Thursday, 07/11/2024 | 21:48 GMT+7
The need for efficient, high-performance materials for electrical energy storage has been growing along with the ever-increasing demand for electrical energy in mobile applications. The newest dielectric materials can provide fast charge and discharge response, high energy storage, and power conditioning for defense, medical and commercial applications. But it has been challenging to find a single dielectric material able to maximize permittivity, breakdown strength, energy density, and energy extraction efficiency.
“Sol-gels with organic groups are well known and fatty acids such as phosphonic acids are well known,” noted Joseph Perry, a professor in the School of Chemistry and Biochemistry at the Georgia Institute of Technology. “But to the best of our knowledge, this is the first time these two types of materials have been combined into high-density energy storage devices.”

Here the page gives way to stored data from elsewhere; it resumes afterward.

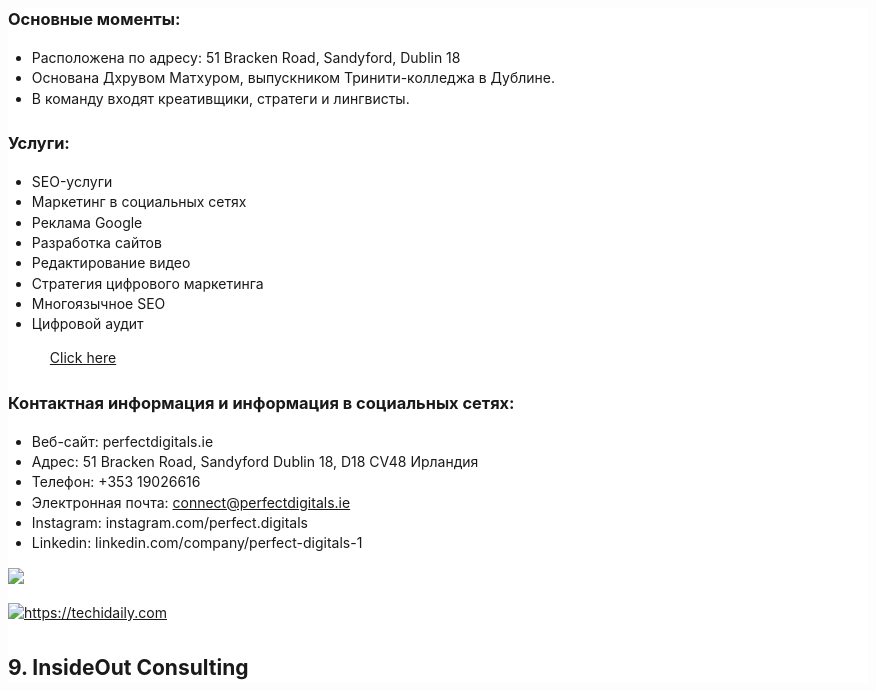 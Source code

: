 ### Основные моменты:

* Расположена по адресу: 51 Bracken Road, Sandyford, Dublin 18
* Основана Дхрувом Матхуром, выпускником Тринити-колледжа в Дублине.
* В команду входят креативщики, стратеги и лингвисты.

### Услуги:

* SEO-услуги
* Маркетинг в социальных сетях
* Реклама Google
* Разработка сайтов
* Редактирование видео
* Стратегия цифрового маркетинга
* Многоязычное SEO
* Цифровой аудит


<span id="1770776">
					<video width="240" height="480" style="cursor:pointer"
           poster="//a.impactradius-go.com/display-clicktoplayimage/1770776.png"
           onclick="if(!this.playClicked){this.play();this.setAttribute('controls',true);this.playClicked=true;}">
	   <source src="//a.impactradius-go.com/display-ad/20702-1770776">
	   <img src="//a.impactradius-go.com/display-clicktoplayimage/1770776.png" style="border: none; height: 100%; width: 100%; object-fit: contain">
	</video>
	<div style="width:150px;text-align:center"><a href="javascript:window.open(decodeURIComponent('https%3A%2F%2Ftokenmetrics.sjv.io%2Fc%2F5597632%2F1770776%2F20702'), '_blank');void(0);">Click here</a></div>
</span>
<img height="0" width="0" src="https://imp.pxf.io/i/5597632/1770776/20702" style="position:absolute;visibility:hidden;" border="0" />


### Контактная информация и информация в социальных сетях:

* Веб-сайт: perfectdigitals.ie
* Адрес: 51 Bracken Road, Sandyford Dublin 18, D18 CV48 Ирландия
* Телефон: +353 19026616
* Электронная почта: connect@perfectdigitals.ie
* Instagram: instagram.com/perfect.digitals
* Linkedin: linkedin.com/company/perfect-digitals-1

![](https://www.link-assistant.com/articles/wp-content/uploads/2024/08/InsideOut-Consulting.png)


<a href="https://unicoeye.pxf.io/c/5597632/2134241/18498" target="_top" id="2134241">
  <img src="//a.impactradius-go.com/display-ad/18498-2134241" border="0" alt="https://techidaily.com" width="728" height="90"/>
</a>
<img height="0" width="0" src="https://unicoeye.pxf.io/i/5597632/2134241/18498" style="position:absolute;visibility:hidden;" border="0" />


## 9\. InsideOut Consulting
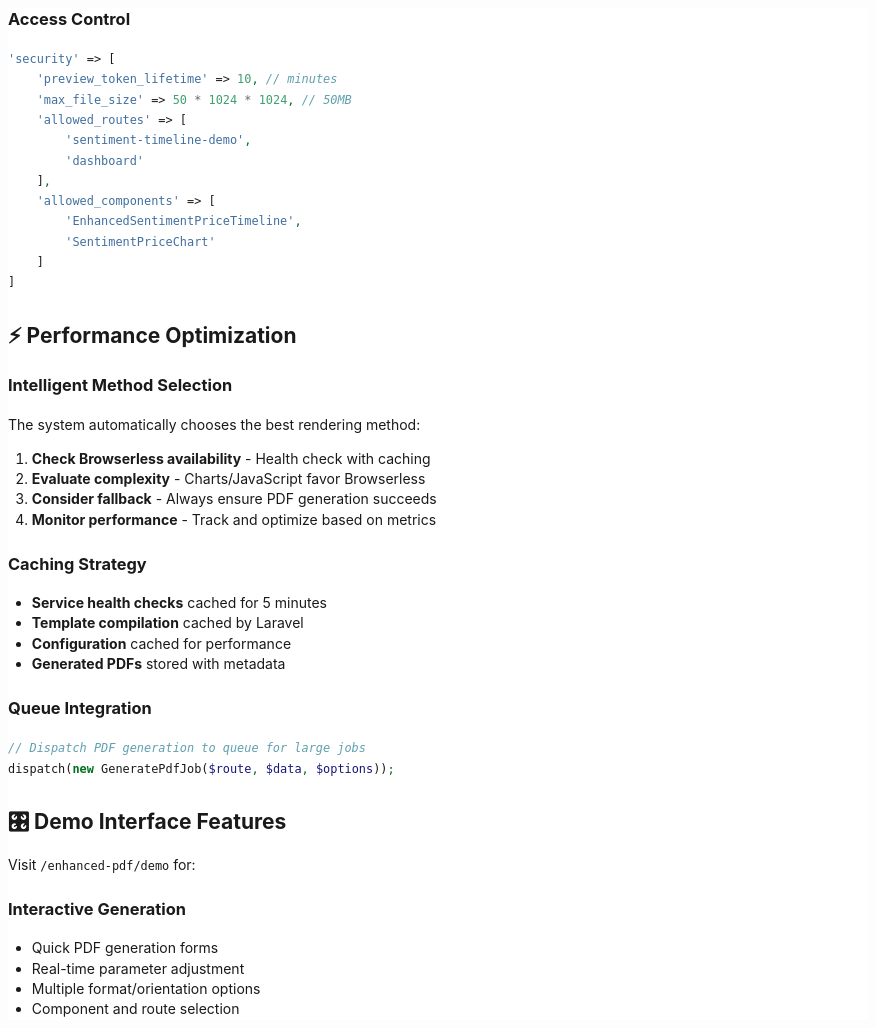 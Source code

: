### Access Control

```php
'security' => [
    'preview_token_lifetime' => 10, // minutes
    'max_file_size' => 50 * 1024 * 1024, // 50MB
    'allowed_routes' => [
        'sentiment-timeline-demo',
        'dashboard'
    ],
    'allowed_components' => [
        'EnhancedSentimentPriceTimeline',
        'SentimentPriceChart'
    ]
]
```

## ⚡ Performance Optimization

### Intelligent Method Selection

The system automatically chooses the best rendering method:

1. **Check Browserless availability** - Health check with caching
2. **Evaluate complexity** - Charts/JavaScript favor Browserless
3. **Consider fallback** - Always ensure PDF generation succeeds
4. **Monitor performance** - Track and optimize based on metrics

### Caching Strategy

- **Service health checks** cached for 5 minutes
- **Template compilation** cached by Laravel
- **Configuration** cached for performance
- **Generated PDFs** stored with metadata

### Queue Integration

```php
// Dispatch PDF generation to queue for large jobs
dispatch(new GeneratePdfJob($route, $data, $options));
```

## 🎛️ Demo Interface Features

Visit `/enhanced-pdf/demo` for:

### **Interactive Generation**
- Quick PDF generation forms
- Real-time parameter adjustment
- Multiple format/orientation options
- Component and route selection
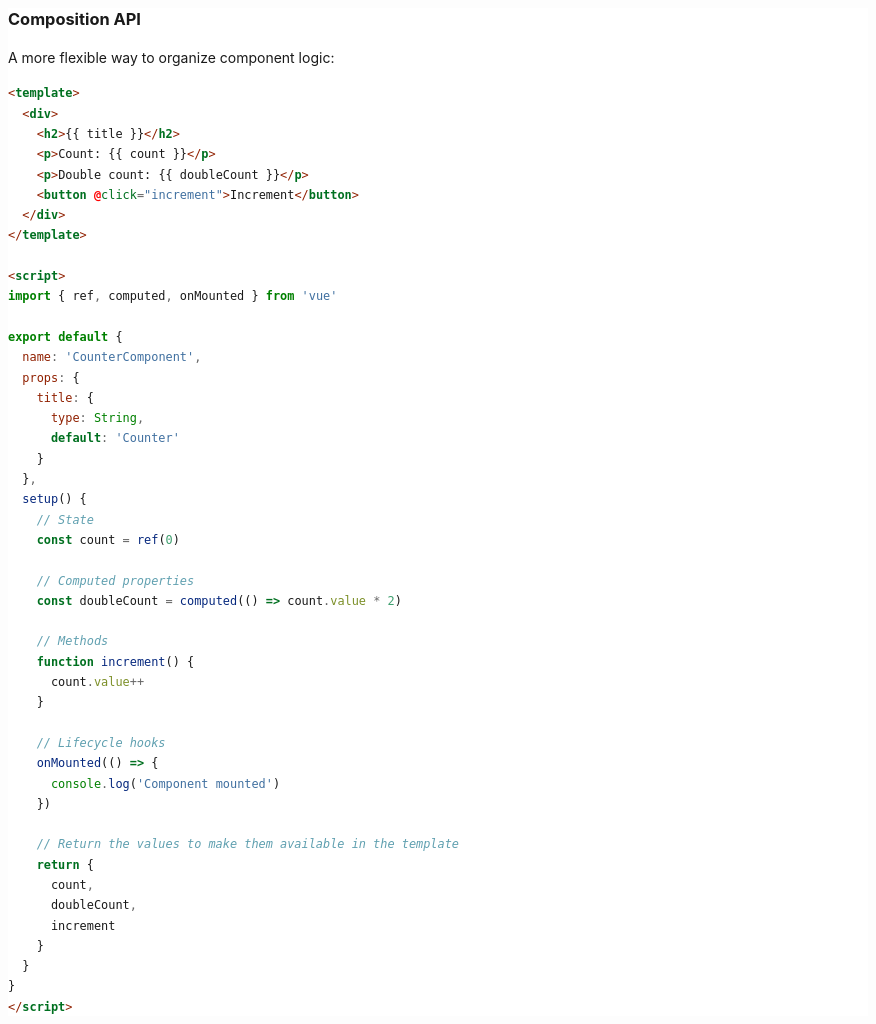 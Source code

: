 ### Composition API

A more flexible way to organize component logic:

```html
<template>
  <div>
    <h2>{{ title }}</h2>
    <p>Count: {{ count }}</p>
    <p>Double count: {{ doubleCount }}</p>
    <button @click="increment">Increment</button>
  </div>
</template>

<script>
import { ref, computed, onMounted } from 'vue'

export default {
  name: 'CounterComponent',
  props: {
    title: {
      type: String,
      default: 'Counter'
    }
  },
  setup() {
    // State
    const count = ref(0)
    
    // Computed properties
    const doubleCount = computed(() => count.value * 2)
    
    // Methods
    function increment() {
      count.value++
    }
    
    // Lifecycle hooks
    onMounted(() => {
      console.log('Component mounted')
    })
    
    // Return the values to make them available in the template
    return {
      count,
      doubleCount,
      increment
    }
  }
}
</script>
```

Using a hybrid silica sol-gel material and self-assembled monolayers of a common fatty acid, researchers at Georgia Tech have developed a new capacitor dielectric material that provides an electrical energy storage capacity rivaling certain batteries, with both a high energy density and high power density. If the material can be scaled up from laboratory samples, devices made from it could surpass traditional electrolytic capacitors for applications in electromagnetic propulsion, electric vehicles and defibrillators. Capacitors often complement batteries in these applications because they can provide large amounts of current quickly.
The new material is composed of a silica sol-gel thin film containing polar groups linked to the silicon atoms and a nanoscale self-assembled monolayer of an octylphosphonic acid, which provides insulating properties. The bilayer structure blocks the injection of electrons into the sol-gel material, providing low leakage current, high breakdown strength, and high energy extraction efficiency.
Using an aluminized mylar film coated with the hybrid sol-gel capacitor material, they showed that the capacitor could be rolled and re-rolled several times while maintaining high energy density, demonstrating its flexibility. But they were still seeing high current leakage. To address that, they deposited a nanoscale self-assembled monolayer of n-octylphosphonic acid on top of the hybrid sol-gel. Less than a nanometer thick, the monolayer serves as an insulating layer.
“Our silica sol-gel is a hybrid material because it has polar organic groups attached to the silica framework that gives the sol-gel a high dielectric constant, and in our bilayer dielectric, the n-octylphosphonic acid groups are inserted between the sol-gel layer and the top aluminum layer to block charge injection into the sol-gel,” Perry explained. “It’s really a bilayer hybrid material that takes the best of both reorientation polarization and approaches for reducing injection and improving energy extraction.”
In their structures, the researchers demonstrated maximum extractable energy densities up to 40 joules per cubic centimeter, an energy extraction efficiency of 72% at a field strength of 830 volts per micron, and a power density of 520 watts per cubic centimeter. The performance exceeds that of conventional electrolytic capacitors and thin-film lithium ion batteries, though it doesn’t match the lithium ion battery formats commonly used in electronic devices and vehicles.
“This is the first time I’ve seen a capacitor beat a battery on energy density,” said Perry. “The combination of high energy density and high power density is uncommon in the capacitor world.”
The next step will be to scale up the materials to see if the attractive properties transfer to larger devices. If that is successful, Perry expects to commercialize the material through a startup company or SBIR project.